#### Material provided
◇ ◇ ◇ ◇ ◇ ◇ ◇

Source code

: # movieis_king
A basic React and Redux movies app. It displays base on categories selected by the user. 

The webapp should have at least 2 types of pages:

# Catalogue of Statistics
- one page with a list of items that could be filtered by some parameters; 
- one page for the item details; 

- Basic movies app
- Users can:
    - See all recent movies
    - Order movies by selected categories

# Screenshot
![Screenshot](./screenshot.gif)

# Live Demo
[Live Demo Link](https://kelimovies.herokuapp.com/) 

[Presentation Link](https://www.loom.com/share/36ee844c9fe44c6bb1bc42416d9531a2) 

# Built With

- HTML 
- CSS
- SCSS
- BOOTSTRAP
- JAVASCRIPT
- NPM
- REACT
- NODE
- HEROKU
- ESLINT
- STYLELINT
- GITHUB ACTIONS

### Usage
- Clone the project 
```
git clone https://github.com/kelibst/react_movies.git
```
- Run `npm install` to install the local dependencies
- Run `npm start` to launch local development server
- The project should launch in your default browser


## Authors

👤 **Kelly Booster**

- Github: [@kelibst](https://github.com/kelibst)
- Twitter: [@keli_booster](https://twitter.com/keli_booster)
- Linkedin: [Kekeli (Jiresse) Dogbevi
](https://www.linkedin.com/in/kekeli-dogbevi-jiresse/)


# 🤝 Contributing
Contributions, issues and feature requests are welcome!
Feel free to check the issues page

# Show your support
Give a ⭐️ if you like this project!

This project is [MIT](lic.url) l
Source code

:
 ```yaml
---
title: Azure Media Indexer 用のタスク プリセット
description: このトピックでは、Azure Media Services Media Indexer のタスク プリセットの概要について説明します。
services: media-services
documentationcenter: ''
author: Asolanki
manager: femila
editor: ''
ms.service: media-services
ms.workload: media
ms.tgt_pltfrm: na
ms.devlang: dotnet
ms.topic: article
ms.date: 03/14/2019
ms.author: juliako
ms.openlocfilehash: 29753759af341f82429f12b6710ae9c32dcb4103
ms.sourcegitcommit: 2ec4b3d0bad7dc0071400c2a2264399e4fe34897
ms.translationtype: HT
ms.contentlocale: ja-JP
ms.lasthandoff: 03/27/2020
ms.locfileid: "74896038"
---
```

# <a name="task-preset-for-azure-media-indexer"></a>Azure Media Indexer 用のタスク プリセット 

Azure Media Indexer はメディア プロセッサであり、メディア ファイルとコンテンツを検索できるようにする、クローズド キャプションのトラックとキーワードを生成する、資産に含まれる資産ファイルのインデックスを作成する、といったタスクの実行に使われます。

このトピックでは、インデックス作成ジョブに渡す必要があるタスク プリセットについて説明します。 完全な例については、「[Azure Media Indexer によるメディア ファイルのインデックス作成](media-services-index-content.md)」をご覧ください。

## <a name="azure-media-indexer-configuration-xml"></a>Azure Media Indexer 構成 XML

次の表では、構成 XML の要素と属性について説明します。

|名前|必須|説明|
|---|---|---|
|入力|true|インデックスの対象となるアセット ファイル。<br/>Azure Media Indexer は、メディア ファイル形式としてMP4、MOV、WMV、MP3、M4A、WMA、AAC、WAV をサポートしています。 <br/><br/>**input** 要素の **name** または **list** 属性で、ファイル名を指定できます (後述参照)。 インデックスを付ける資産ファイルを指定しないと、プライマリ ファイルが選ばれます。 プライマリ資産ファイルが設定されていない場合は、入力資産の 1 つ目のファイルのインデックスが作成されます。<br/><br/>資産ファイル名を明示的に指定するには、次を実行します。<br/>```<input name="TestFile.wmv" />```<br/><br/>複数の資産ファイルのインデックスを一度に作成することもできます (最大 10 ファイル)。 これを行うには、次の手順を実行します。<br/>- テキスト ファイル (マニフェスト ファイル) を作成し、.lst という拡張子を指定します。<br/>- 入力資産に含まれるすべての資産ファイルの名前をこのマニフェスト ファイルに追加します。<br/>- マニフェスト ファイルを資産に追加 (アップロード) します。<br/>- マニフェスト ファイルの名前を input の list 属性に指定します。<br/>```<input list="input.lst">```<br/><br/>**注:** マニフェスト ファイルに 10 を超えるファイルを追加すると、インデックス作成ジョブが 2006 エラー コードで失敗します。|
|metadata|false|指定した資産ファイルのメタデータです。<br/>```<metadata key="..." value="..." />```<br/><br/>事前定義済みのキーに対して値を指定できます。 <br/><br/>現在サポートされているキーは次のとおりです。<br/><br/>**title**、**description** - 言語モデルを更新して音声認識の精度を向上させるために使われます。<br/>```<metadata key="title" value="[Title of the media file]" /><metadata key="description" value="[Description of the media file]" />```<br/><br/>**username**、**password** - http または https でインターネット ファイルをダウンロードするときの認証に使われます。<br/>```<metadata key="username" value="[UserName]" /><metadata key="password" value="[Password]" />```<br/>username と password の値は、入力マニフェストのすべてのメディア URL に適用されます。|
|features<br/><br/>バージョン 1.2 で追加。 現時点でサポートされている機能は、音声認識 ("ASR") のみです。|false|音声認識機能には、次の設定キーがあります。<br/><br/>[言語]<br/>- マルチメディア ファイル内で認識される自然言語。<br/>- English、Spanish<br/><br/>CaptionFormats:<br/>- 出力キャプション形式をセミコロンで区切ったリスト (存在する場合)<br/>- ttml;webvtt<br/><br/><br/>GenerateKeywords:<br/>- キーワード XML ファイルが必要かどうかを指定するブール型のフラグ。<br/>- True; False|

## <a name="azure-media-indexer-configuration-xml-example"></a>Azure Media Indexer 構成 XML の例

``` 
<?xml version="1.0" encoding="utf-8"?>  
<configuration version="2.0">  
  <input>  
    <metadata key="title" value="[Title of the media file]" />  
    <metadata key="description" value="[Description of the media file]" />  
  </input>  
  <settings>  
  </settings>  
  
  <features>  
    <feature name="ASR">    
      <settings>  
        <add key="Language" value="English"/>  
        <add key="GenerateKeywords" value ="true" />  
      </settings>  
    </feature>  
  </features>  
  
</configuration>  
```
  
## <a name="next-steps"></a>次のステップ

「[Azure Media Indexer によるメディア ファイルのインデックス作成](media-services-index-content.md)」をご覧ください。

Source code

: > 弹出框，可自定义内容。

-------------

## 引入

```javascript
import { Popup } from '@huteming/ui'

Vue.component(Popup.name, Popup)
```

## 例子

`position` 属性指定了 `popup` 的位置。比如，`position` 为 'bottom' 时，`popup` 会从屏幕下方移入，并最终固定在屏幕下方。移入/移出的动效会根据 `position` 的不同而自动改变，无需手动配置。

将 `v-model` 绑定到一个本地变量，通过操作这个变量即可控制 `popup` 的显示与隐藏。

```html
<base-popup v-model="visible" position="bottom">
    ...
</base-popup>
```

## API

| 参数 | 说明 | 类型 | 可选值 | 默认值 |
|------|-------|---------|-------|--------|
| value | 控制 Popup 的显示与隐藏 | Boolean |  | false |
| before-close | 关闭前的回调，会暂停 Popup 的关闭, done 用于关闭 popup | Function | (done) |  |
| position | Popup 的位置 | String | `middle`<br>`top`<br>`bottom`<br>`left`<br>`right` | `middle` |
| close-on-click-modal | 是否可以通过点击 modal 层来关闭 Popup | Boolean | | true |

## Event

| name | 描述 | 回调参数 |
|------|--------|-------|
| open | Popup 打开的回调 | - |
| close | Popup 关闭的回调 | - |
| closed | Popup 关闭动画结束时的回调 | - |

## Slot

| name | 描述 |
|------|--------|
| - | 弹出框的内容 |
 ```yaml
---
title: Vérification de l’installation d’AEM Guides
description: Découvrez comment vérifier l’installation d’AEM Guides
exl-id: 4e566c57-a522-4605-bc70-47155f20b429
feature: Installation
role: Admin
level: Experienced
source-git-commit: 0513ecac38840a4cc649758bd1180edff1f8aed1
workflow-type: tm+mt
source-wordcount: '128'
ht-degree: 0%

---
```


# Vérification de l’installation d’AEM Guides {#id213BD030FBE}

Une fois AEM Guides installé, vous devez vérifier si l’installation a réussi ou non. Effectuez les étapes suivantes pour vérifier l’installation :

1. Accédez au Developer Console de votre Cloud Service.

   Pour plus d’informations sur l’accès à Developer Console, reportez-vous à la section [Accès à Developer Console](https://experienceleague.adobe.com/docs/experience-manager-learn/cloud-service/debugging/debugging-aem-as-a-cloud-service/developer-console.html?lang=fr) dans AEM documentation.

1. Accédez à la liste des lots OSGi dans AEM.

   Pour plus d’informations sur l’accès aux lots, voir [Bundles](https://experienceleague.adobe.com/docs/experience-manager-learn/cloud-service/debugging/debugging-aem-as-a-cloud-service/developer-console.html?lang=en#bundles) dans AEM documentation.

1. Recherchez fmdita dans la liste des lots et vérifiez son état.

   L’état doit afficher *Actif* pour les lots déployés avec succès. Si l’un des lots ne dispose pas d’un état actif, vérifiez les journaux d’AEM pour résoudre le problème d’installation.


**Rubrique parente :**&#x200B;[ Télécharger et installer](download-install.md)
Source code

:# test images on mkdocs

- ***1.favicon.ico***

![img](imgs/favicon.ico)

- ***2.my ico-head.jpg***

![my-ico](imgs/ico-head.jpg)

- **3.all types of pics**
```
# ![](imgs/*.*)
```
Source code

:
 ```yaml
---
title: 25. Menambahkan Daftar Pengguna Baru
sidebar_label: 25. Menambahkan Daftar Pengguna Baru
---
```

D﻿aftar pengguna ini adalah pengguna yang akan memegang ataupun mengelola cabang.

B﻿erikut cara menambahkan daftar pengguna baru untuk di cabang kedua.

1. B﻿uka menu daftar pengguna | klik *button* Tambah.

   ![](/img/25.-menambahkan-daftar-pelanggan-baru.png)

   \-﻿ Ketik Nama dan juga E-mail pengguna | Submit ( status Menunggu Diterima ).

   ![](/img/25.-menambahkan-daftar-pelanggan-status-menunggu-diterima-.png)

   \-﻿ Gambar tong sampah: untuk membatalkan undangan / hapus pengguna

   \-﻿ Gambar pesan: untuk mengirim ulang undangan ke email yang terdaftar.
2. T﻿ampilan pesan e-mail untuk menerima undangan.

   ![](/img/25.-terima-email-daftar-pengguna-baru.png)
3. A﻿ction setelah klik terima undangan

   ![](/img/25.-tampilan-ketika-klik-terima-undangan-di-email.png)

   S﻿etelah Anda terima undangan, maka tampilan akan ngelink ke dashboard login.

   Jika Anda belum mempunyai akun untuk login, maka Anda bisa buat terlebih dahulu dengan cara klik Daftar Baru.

◇ ◇ ◇ ◇ ◇ ◇ ◇

Copy back the listing above exactly, but only from the line with "关闭动画结束时的回调 | - |" through the line with "1. Accédez à la liste des lots OSGi dans AEM.", both ends included.

| closed | Popup 关闭动画结束时的回调 | - |

## Slot

| name | 描述 |
|------|--------|
| - | 弹出框的内容 |
 ```yaml
---
title: Vérification de l’installation d’AEM Guides
description: Découvrez comment vérifier l’installation d’AEM Guides
exl-id: 4e566c57-a522-4605-bc70-47155f20b429
feature: Installation
role: Admin
level: Experienced
source-git-commit: 0513ecac38840a4cc649758bd1180edff1f8aed1
workflow-type: tm+mt
source-wordcount: '128'
ht-degree: 0%

---
```


# Vérification de l’installation d’AEM Guides {#id213BD030FBE}

Une fois AEM Guides installé, vous devez vérifier si l’installation a réussi ou non. Effectuez les étapes suivantes pour vérifier l’installation :

1. Accédez au Developer Console de votre Cloud Service.

   Pour plus d’informations sur l’accès à Developer Console, reportez-vous à la section [Accès à Developer Console](https://experienceleague.adobe.com/docs/experience-manager-learn/cloud-service/debugging/debugging-aem-as-a-cloud-service/developer-console.html?lang=fr) dans AEM documentation.

1. Accédez à la liste des lots OSGi dans AEM.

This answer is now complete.